Organization of Activity of Hippocampal Pyramidal Neurons under Coactivation of Dendritic Glutamate- and GABA-Sensitive Receptors: a Simulation Study

Abstract

Using the model of a hippocampal pyramidal neuron with reconstructed dendritic arborization having active electrical properties of the membrane, we investigated the effects of tonic activation of dendritic receptor channels sensitive to glutamate and GABA on the patterns of impulse activity in the axon and on the corresponding electrical processes in the dendrites. Activation of these types of receptors was represented by introducing the uniformly distributed membrane conductivities G se and G si associated with the current reversal potentials of 0 and -60 mV, respectively. It was found that the dendritic membrane with voltage-gated ion channels typical of this-type neurons became, under the influence of suprathreshold activation of glutamate receptors, a source of self-oscillations of the membrane potential or persistent depolarization of the membrane with characteristic differences of the electrical processes in metrically asymmetrical parts of the dendritic arborization.
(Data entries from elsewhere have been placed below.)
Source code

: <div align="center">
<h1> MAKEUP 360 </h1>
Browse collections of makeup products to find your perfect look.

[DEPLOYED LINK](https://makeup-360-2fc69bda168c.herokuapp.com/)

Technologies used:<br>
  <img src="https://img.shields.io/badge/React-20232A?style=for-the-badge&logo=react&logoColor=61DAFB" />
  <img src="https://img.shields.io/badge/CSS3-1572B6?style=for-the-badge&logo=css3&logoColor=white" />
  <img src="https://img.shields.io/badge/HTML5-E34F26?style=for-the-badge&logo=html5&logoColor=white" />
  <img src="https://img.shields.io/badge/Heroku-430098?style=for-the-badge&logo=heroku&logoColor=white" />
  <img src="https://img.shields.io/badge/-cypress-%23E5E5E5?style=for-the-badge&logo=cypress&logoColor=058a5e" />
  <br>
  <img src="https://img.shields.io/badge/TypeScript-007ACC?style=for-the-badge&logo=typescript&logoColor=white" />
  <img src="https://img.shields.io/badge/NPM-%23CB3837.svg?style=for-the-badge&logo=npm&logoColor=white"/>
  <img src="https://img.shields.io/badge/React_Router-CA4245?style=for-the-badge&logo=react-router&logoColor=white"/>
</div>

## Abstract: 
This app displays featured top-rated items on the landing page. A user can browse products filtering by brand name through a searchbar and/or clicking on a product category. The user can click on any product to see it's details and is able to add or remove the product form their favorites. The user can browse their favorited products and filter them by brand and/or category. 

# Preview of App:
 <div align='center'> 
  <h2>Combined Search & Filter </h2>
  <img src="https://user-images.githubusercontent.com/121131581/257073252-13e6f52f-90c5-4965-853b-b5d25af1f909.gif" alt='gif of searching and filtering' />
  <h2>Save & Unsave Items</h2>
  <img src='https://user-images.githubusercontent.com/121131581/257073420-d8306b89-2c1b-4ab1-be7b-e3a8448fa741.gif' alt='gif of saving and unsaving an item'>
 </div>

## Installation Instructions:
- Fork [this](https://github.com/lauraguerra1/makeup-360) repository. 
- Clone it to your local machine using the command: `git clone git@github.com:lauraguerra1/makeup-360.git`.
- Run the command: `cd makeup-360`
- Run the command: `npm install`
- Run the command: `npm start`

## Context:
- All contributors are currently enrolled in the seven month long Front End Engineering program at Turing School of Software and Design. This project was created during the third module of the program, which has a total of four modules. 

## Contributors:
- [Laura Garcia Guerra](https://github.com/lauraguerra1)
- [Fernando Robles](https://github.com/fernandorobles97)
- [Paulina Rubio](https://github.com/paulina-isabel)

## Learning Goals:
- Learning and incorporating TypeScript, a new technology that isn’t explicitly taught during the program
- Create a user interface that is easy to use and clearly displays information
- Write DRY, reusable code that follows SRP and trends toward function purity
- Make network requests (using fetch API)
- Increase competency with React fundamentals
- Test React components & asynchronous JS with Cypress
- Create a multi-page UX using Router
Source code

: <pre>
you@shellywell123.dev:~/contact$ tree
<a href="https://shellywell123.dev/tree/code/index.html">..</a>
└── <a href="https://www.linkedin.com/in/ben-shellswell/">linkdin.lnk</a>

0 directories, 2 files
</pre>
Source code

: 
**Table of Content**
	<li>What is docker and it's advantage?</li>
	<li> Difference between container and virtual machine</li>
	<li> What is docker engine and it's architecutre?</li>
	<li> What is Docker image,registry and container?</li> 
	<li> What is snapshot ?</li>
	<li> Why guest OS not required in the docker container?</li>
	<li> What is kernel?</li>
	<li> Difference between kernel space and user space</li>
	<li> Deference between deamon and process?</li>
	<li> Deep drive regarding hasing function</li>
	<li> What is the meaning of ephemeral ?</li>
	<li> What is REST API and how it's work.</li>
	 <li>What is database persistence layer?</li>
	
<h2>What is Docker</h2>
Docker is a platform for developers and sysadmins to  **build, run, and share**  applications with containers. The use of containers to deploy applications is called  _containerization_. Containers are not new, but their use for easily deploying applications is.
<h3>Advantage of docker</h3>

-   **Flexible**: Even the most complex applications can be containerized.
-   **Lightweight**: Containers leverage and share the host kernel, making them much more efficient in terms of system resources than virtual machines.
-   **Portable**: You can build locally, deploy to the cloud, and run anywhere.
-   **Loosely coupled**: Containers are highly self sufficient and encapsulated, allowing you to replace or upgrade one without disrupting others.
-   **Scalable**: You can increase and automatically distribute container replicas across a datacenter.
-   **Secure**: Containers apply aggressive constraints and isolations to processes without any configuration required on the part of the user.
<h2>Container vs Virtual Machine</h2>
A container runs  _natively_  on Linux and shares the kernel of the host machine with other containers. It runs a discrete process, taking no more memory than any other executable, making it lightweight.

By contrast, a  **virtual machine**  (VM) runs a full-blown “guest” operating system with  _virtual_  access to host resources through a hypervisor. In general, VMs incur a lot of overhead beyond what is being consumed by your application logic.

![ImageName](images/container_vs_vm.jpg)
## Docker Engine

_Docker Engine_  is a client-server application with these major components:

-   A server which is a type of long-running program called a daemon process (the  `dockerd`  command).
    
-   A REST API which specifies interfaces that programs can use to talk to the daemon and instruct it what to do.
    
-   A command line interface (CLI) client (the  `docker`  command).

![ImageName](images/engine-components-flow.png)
At the neuronal output, regular periodic or stochastic sequences of action potentials (APs) were generated; their average repetition frequency f depended logarithmically on the G se. Coactivation of GABA receptors (G si > 0) led to an increase in the threshold and a decrease in the frequency of auto-oscillations in the dendrites (in this case, the autooscillations were renewed in the branches where persistent depolarization developed previously), as well as to a decrease in the mean frequency of AP firing, whereas the logarithmic dependence of f on the G se remained. An earlier undescribed effect was revealed; the transformation of firing patterns (irregular, stochastic, and regular, periodic) at certain ratios of the conductivities G se and G si occurred. It is assumed that the above-described features of the firing pattern formation in hippocampal pyramidal neurons are due to dynamical spatial coupling of the local auto-oscillatory processes. This coupling depends on the geometry and membrane conductivities of the dendrites, is modulated by coactivation of receptors of different types, and is determined by the parametric sensitivity of the dendritic transfer functions.